Most of the funds have come from ideas created in the separately managed account space, Perruccio says, which is a big area for the firm representing some 70-80 per cent of the firm’s assets.
While admitting that the crypto winter has had its effect on the firm it is not in the way one might think, Perruccio says.
“Ironically or counter intuitively there is a depression in general demand for cryptocurrencies on the margins but we have seen a flight to quality so anecdotally we hear that family offices who have had a bunch of tokens that had been custodied with FTX want someone else. Fast forward and they are saying ‘gosh, we would like to have a regulated counterparty to manage this stuff and help us with diversification and liquidity’. It’s an odd reaction but people are proactively opening up conversations, saying ‘we would really like to talk’.”
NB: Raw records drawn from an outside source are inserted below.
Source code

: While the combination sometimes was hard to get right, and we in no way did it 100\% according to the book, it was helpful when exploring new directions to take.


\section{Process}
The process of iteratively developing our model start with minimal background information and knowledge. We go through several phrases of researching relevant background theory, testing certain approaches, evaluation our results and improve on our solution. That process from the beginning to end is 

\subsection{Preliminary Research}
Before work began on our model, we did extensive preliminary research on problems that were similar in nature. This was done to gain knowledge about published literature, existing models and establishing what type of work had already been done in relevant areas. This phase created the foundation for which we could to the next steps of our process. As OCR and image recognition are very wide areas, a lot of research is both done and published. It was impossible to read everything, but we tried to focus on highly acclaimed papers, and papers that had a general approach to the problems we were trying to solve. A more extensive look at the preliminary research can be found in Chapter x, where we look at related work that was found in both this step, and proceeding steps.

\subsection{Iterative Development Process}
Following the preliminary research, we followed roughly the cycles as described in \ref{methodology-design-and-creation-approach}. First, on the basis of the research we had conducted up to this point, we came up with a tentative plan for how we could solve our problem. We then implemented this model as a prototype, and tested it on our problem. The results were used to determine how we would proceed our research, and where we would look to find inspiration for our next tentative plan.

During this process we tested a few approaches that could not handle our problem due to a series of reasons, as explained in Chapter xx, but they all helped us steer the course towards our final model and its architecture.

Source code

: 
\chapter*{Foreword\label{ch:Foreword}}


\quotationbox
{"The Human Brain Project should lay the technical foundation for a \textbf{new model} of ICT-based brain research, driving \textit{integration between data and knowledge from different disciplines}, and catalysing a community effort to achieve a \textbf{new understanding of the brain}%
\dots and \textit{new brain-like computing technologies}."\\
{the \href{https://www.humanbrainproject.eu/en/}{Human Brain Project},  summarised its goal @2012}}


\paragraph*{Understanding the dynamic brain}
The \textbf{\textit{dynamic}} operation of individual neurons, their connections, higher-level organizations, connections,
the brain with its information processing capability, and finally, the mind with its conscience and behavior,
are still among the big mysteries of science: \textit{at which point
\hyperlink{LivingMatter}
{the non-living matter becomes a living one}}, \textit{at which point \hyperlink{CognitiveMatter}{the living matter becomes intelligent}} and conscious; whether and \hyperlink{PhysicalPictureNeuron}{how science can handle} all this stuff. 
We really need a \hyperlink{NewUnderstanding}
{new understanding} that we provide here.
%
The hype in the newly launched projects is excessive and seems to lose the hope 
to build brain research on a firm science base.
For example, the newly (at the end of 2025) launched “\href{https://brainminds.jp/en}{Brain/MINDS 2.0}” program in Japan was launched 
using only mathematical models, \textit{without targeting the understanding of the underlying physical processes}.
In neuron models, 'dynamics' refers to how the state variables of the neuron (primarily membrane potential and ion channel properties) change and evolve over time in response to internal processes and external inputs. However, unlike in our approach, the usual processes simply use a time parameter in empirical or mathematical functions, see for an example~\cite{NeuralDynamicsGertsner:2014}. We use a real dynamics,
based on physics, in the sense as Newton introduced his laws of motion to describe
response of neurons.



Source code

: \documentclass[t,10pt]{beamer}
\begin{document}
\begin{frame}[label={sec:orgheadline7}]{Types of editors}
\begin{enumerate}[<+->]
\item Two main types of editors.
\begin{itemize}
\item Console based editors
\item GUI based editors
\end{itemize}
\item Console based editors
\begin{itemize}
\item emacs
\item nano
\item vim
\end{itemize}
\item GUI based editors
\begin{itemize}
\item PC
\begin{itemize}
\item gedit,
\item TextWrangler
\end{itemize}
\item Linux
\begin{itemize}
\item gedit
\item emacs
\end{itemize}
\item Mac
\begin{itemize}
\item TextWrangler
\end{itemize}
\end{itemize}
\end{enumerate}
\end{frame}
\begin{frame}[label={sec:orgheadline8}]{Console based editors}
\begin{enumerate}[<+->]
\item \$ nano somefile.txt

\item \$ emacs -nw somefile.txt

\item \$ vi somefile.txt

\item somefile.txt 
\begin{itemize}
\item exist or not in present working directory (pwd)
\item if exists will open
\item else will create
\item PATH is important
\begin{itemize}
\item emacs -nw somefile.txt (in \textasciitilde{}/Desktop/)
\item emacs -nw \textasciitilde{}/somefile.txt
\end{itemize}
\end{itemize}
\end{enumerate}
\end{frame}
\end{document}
Perruccio believes that when the crypto asset markets start to get a bit of positive beta coming back it could be a better time for the whole industry. “But to be brutally honest, our competitive market has reduced by 60 per cent so we are looking for distressed assets from funds who want to team up with a regulated player like us. Now Wave finds themselves being approached by people as they are embedded within the digital asset ecosystem.”
The firm is ready to expand and Tsai says: “We are looking forward to being on the offensive, having invested in a regulated Swiss digital asset management business in anticipation of a full acquisition, we are also looking forward to other potential acquisitions.”
The firm bid against FTX to buy Voyager and lost which was a slightly bitter pill. “We were competing with someone who was not playing fair,” Tsai says. “But overall we are quite active in the space, looking for new opportunities and expansion. We are focused on building out our asset management foundation as an SEC regulated investment adviser with an international reach and an interesting client base.”
Perruccio says that the firm is actively looking for assets that are suffering in various trading funds and fund of funds that have had exposure to FTX and suffered from the overall decrease in asset levels, have a reasonably big infrastructure and were just getting to critical mass but are now back to square one with a big cost base.
“We are prepared for the re-emergence when the industry reboots itself both actually and figuratively,” he says. “We were fortunate to avoid a lot of the pitfalls and the competitive field has diminished. We anticipate a flight to quality when things open up.”
Tsai agrees, adding that the firm expects a new wave of regulation to hit the cryptocurrencies and digital asset arena.
“We are looking at how we can continue with the new regulations and develop decentralised platforms that conform and how to expand our firm with compliance as a priority,” he says.